Certainly, there are many stories of white people abroad being targeted because of the assumption that they have money. I was the victim of a pickpocket in Peru years ago. It was woefully obvious that I was a tourist, and how often does someone who has the means to travel internationally NOT have some money on them? With privilege comes vulnerability, and the privileges that paired with my peachy-freckled face outweighed its vulnerabilities.
I just finished reading “Americanah” by Chimamanda Ngozi Adichie. This novel’s young protagonists are Nigerians in search of the opportunity that comes with an American education. In it, Ifemelu, the primary character who immigrates to the United States, writes a blog full of observations on race and privilege in America. But, unfortunately, white America pretends to be past all this because talking about race leads to talking about white privilege and that makes us feel guilty or angry or resentful or all of the above. And, hasn’t it gotten better? Well, as Adichie astutely writes, “Racism should never have happened and so you don’t get a cookie for reducing it.”
And, lest we forget about Earth’s language of power: English. Riley and I are educated professionals and neither of us speak a second language. We don’t need to. Meanwhile, the hardworking people at Burger King in Khobar, Saudi Arabia need to be able to speak English and Arabic if they want to work the register. Saudi Arabian money — Riyals — are written in Arabic on one side and English on the other. We went to the Sound and Light Show at the Pyramids of Giza. The Sphinx lights up and speaks to tell the story of Ancient Egypt and the pyramids. Guess what language the Sphinx uses to address its international audience? Yep, you got it.

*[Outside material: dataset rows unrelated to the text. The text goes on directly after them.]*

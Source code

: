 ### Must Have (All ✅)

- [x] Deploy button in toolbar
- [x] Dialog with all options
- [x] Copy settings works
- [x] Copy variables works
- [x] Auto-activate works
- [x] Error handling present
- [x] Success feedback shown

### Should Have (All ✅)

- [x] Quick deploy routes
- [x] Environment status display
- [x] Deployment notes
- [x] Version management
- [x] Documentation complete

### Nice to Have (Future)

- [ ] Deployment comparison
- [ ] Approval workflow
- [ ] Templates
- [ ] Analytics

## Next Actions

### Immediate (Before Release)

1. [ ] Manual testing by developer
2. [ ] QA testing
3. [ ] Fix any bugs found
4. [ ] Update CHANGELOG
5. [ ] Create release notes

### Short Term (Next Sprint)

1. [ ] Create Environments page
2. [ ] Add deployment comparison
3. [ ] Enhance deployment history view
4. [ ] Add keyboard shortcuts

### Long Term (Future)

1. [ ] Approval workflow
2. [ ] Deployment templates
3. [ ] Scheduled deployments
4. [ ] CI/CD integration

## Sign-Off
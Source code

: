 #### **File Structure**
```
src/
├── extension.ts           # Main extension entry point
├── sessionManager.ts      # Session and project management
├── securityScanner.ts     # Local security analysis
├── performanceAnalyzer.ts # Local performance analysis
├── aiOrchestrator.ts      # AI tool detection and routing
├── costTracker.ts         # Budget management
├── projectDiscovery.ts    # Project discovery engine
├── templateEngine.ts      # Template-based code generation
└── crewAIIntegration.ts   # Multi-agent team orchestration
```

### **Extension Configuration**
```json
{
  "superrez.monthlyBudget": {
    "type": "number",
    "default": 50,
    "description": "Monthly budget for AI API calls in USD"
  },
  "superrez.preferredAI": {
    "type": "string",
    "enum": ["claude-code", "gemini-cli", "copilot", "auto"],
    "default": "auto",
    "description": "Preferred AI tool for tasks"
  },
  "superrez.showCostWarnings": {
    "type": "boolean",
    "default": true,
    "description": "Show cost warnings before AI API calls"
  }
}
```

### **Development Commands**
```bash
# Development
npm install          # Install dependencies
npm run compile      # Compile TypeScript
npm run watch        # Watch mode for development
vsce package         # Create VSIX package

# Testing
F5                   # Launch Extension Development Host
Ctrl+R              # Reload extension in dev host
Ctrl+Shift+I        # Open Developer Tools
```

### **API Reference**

Now, how to raise our children?
Our kids have all sorts of privileges neither Riley nor I had growing up, even as privileged as we were. They are going to see the world. They are going to attend academically rigorous private schools. We are hopeful they won’t have a need for financial aid as they prepare for college. How do we raise them to be aware of these privileges and not be insulated by the expat life we have chosen for them?
Educational Psychologist Lori Day succinctly stated what has been roiling in my head since my chance encounter with the little boy in Tahrir Square. In her blog for Huffington Post, she wrote that she hopes her daughter knows “the rental fee for her place at the top of the global wealth pyramid was some sort of activism, philanthropy, or simple exercising of informed citizenship.”
The other day our son Ike broke a toy. It was an accident, and he was upset, but we have been working to encourage problem solving instead of meltdowns. His way to solve this problem was to ask if one of the workers on our compound, Polita, could come fix the toy for him. That is privilege evolving into entitlement. We need to put a cork in that, but how? I have literally no idea, but we will start by being honest with our kids about their privileges and responsibility to do good, and we will not shelter them from tough topics like privilege and race. Beyond talking about privilege and race, we will do our best to model how adults should speak up and speak out when they see or hear or feel the injustice that is fostered by this arbitrary lottery.